◆ **DATA TO USE**

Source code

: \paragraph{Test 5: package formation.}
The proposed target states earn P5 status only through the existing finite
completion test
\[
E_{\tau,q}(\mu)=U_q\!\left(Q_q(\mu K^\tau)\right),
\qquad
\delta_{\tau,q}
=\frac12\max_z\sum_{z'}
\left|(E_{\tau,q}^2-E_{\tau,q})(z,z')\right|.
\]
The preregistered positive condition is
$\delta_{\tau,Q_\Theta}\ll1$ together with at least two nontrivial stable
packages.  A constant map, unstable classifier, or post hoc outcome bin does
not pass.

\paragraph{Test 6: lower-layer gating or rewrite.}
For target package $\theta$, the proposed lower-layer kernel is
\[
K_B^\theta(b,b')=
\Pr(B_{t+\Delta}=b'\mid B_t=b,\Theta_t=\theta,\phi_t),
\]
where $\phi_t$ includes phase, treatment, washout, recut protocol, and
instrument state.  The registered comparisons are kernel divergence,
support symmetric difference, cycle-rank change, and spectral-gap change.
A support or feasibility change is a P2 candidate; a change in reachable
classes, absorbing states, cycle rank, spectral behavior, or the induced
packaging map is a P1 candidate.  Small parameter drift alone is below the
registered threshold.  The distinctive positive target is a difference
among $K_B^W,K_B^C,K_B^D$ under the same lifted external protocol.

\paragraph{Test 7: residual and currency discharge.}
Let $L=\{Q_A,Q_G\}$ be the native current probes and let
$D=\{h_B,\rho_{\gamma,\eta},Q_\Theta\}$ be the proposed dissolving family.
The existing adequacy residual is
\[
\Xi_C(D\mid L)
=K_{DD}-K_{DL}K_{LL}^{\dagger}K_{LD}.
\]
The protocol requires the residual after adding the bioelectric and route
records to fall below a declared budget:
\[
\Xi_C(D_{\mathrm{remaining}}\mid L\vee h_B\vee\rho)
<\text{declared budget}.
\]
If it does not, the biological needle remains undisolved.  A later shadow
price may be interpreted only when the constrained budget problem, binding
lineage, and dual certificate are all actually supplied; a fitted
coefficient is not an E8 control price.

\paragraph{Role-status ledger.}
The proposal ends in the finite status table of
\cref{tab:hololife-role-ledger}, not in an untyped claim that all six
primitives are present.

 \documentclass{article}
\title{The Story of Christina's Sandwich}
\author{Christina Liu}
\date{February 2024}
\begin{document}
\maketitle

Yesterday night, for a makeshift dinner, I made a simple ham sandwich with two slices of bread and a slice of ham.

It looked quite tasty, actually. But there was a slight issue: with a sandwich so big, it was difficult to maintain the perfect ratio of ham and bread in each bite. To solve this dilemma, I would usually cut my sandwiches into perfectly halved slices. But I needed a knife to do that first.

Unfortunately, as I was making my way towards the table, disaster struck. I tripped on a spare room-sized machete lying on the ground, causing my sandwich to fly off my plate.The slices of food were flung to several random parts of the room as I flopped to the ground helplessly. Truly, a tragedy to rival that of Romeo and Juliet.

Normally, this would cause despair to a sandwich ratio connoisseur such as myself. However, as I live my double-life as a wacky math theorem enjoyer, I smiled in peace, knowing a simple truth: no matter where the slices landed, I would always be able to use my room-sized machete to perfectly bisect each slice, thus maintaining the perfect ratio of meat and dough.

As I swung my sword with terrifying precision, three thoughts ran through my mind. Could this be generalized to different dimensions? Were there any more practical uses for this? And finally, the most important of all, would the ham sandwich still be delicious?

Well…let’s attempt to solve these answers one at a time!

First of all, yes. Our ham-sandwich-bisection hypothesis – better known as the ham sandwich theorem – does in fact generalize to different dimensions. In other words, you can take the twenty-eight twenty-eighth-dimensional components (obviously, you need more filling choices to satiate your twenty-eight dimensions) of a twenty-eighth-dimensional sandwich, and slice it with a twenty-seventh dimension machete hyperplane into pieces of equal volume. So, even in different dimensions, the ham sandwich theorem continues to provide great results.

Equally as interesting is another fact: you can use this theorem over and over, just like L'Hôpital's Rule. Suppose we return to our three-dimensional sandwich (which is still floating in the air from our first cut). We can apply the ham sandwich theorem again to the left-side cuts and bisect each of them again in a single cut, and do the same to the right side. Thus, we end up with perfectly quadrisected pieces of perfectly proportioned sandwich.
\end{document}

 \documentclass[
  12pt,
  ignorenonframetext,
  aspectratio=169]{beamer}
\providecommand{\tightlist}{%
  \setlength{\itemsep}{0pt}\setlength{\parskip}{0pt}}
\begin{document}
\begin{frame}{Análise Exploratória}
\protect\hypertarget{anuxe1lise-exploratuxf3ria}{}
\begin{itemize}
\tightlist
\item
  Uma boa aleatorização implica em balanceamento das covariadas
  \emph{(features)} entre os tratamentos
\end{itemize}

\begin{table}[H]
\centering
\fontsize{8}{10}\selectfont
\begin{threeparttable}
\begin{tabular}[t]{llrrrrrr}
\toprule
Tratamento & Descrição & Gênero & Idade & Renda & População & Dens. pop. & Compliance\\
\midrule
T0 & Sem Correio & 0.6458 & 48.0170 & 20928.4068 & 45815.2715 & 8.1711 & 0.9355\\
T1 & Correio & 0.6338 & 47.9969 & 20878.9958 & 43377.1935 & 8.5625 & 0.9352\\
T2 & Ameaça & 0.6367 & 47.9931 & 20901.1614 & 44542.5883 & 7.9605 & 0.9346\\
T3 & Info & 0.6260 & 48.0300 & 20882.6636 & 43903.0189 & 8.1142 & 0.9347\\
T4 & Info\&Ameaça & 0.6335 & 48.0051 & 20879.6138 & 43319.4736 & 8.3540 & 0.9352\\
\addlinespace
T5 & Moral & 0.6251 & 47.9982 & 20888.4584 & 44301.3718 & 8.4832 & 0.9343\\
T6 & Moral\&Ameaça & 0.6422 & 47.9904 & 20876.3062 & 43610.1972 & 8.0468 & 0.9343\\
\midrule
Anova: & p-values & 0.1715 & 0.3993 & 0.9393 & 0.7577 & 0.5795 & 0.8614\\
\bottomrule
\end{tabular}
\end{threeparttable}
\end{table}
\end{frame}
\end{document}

◆ **TASK DIRECTIONS**
Copy out every line of the listing that contains the string "support".

◆ **ANSWER TO THE EXERCISE**
support symmetric difference, cycle-rank change, and spectral-gap change.
A support or feasibility change is a P2 candidate; a change in reachable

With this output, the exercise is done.